Entries supplied –

★ ★ ★ ★ ★ ★ ★

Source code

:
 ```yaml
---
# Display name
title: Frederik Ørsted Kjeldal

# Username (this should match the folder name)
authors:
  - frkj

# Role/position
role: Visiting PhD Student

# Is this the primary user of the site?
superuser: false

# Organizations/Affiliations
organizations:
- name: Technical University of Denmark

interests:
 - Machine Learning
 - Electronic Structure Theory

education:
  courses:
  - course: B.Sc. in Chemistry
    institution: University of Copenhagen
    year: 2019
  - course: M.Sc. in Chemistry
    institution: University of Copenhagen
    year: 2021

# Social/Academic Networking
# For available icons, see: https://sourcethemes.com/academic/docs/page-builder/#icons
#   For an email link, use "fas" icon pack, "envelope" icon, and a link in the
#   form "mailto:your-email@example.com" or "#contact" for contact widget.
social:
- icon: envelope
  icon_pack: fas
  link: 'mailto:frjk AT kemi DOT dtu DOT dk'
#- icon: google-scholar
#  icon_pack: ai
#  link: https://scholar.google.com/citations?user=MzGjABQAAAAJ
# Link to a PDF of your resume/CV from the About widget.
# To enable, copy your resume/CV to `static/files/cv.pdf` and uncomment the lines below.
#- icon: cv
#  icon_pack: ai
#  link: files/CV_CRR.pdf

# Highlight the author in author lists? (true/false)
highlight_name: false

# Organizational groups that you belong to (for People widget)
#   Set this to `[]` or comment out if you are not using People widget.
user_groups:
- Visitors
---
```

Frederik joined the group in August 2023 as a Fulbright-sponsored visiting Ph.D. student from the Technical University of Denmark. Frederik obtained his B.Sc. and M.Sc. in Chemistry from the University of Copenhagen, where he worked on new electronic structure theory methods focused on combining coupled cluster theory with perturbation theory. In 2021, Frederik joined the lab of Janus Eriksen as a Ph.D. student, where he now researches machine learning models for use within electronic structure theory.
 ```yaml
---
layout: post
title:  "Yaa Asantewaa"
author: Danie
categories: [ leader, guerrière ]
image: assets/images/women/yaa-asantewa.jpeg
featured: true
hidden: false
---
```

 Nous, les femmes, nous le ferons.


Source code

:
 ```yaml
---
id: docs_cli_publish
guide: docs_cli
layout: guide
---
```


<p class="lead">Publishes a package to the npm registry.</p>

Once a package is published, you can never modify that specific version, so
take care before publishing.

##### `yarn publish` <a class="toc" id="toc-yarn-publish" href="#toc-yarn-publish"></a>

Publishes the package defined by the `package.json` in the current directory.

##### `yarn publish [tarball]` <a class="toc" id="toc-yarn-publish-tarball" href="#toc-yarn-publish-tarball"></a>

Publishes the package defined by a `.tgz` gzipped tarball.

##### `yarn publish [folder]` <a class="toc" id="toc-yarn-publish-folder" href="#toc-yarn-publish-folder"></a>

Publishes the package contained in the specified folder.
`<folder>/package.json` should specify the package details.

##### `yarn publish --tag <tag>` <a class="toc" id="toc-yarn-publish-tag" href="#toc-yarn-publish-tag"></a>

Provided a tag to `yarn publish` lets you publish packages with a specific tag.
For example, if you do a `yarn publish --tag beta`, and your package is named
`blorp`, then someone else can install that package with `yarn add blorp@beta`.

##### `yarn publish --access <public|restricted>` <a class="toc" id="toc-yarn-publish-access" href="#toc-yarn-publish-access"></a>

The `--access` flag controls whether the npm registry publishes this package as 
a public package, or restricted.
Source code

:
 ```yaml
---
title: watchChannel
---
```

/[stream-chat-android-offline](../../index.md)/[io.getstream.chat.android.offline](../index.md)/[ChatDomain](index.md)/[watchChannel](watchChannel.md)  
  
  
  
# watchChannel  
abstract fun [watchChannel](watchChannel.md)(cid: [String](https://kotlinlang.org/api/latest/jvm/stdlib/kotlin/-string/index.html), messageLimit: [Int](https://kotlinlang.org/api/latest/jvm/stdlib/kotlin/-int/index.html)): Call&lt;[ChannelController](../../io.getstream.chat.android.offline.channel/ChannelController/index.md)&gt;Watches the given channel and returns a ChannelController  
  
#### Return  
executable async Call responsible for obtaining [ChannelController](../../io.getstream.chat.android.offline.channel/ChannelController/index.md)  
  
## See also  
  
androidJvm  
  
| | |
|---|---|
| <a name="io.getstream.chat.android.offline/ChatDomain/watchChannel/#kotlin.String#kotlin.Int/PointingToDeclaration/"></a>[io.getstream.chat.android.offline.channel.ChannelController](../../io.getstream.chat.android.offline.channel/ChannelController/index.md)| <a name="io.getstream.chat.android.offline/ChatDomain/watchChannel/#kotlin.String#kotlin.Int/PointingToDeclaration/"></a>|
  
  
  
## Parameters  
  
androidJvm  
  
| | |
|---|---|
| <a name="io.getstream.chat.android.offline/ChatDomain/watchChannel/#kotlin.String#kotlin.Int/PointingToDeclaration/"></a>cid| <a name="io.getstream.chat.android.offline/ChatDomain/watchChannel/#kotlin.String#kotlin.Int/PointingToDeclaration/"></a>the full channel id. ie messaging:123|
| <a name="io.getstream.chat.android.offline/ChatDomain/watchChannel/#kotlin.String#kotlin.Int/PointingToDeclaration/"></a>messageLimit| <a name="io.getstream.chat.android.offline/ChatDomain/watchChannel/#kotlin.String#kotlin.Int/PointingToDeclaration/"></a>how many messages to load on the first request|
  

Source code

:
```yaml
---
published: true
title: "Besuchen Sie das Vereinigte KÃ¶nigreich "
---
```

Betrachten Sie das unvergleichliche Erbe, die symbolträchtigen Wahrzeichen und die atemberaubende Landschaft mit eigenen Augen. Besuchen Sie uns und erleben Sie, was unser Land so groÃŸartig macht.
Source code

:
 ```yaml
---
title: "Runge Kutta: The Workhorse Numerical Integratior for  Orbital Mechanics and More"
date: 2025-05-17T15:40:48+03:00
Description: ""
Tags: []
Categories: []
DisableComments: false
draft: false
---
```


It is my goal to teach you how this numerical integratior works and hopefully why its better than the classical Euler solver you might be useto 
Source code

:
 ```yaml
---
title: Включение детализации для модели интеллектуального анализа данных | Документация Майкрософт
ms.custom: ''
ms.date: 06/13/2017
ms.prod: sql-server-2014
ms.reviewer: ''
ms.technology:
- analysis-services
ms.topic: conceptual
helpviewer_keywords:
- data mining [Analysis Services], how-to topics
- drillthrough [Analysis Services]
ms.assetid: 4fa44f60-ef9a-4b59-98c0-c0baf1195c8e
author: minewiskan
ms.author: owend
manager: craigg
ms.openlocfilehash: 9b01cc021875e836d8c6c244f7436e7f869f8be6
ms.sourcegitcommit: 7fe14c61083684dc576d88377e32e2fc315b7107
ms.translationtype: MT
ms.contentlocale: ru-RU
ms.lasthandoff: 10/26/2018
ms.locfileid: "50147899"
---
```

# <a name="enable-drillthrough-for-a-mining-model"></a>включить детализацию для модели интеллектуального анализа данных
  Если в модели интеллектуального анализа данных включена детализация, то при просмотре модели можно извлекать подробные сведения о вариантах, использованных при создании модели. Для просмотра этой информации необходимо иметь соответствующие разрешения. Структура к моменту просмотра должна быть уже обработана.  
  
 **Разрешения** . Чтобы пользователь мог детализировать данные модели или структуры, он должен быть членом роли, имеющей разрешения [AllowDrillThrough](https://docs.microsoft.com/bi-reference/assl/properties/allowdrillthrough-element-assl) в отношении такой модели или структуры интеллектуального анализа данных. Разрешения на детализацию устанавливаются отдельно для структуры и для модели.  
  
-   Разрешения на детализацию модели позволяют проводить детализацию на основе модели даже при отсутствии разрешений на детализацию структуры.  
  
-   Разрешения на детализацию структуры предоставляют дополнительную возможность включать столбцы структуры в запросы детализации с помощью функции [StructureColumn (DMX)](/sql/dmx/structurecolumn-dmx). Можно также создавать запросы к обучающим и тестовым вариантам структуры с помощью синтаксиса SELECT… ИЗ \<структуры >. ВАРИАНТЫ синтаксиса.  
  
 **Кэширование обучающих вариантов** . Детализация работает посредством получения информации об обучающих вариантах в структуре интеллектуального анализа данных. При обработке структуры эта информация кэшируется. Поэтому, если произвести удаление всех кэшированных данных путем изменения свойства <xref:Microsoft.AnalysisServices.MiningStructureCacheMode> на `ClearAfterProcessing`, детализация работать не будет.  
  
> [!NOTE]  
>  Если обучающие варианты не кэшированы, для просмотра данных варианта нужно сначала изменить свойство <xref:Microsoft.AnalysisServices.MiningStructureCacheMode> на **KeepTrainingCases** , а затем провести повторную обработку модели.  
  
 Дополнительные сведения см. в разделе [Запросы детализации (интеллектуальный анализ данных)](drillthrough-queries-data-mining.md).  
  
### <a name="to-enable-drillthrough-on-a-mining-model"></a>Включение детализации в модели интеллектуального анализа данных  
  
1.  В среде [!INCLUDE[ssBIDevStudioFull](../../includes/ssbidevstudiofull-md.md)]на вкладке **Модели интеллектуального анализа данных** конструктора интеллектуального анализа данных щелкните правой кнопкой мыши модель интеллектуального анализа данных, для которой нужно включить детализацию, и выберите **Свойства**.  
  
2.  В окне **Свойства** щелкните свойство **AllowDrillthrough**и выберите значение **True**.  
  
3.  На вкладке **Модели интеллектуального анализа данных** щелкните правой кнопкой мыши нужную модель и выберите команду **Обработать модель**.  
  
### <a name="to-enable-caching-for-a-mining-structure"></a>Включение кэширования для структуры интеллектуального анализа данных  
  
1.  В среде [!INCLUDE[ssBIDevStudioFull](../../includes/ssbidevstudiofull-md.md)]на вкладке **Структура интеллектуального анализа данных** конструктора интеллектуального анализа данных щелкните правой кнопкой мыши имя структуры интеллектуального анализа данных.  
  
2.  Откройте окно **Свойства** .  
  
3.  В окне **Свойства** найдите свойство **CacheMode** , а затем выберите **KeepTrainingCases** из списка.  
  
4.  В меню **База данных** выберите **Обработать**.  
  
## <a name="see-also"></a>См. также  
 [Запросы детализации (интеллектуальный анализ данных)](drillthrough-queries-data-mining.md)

★ ★ ★ ★ ★ ★ ★

From the line holding "и выберите **Свойства**." through the final line of the data above, copy every line exactly as written. Include nothing else.

Result of the exercise –
1.  В среде [!INCLUDE[ssBIDevStudioFull](../../includes/ssbidevstudiofull-md.md)]на вкладке **Модели интеллектуального анализа данных** конструктора интеллектуального анализа данных щелкните правой кнопкой мыши модель интеллектуального анализа данных, для которой нужно включить детализацию, и выберите **Свойства**.  
  
2.  В окне **Свойства** щелкните свойство **AllowDrillthrough**и выберите значение **True**.  
  
3.  На вкладке **Модели интеллектуального анализа данных** щелкните правой кнопкой мыши нужную модель и выберите команду **Обработать модель**.  
  
### <a name="to-enable-caching-for-a-mining-structure"></a>Включение кэширования для структуры интеллектуального анализа данных  
  
1.  В среде [!INCLUDE[ssBIDevStudioFull](../../includes/ssbidevstudiofull-md.md)]на вкладке **Структура интеллектуального анализа данных** конструктора интеллектуального анализа данных щелкните правой кнопкой мыши имя структуры интеллектуального анализа данных.  
  
2.  Откройте окно **Свойства** .  
  
3.  В окне **Свойства** найдите свойство **CacheMode** , а затем выберите **KeepTrainingCases** из списка.  
  
4.  В меню **База данных** выберите **Обработать**.  
  
## <a name="see-also"></a>См. также  
 [Запросы детализации (интеллектуальный анализ данных)](drillthrough-queries-data-mining.md)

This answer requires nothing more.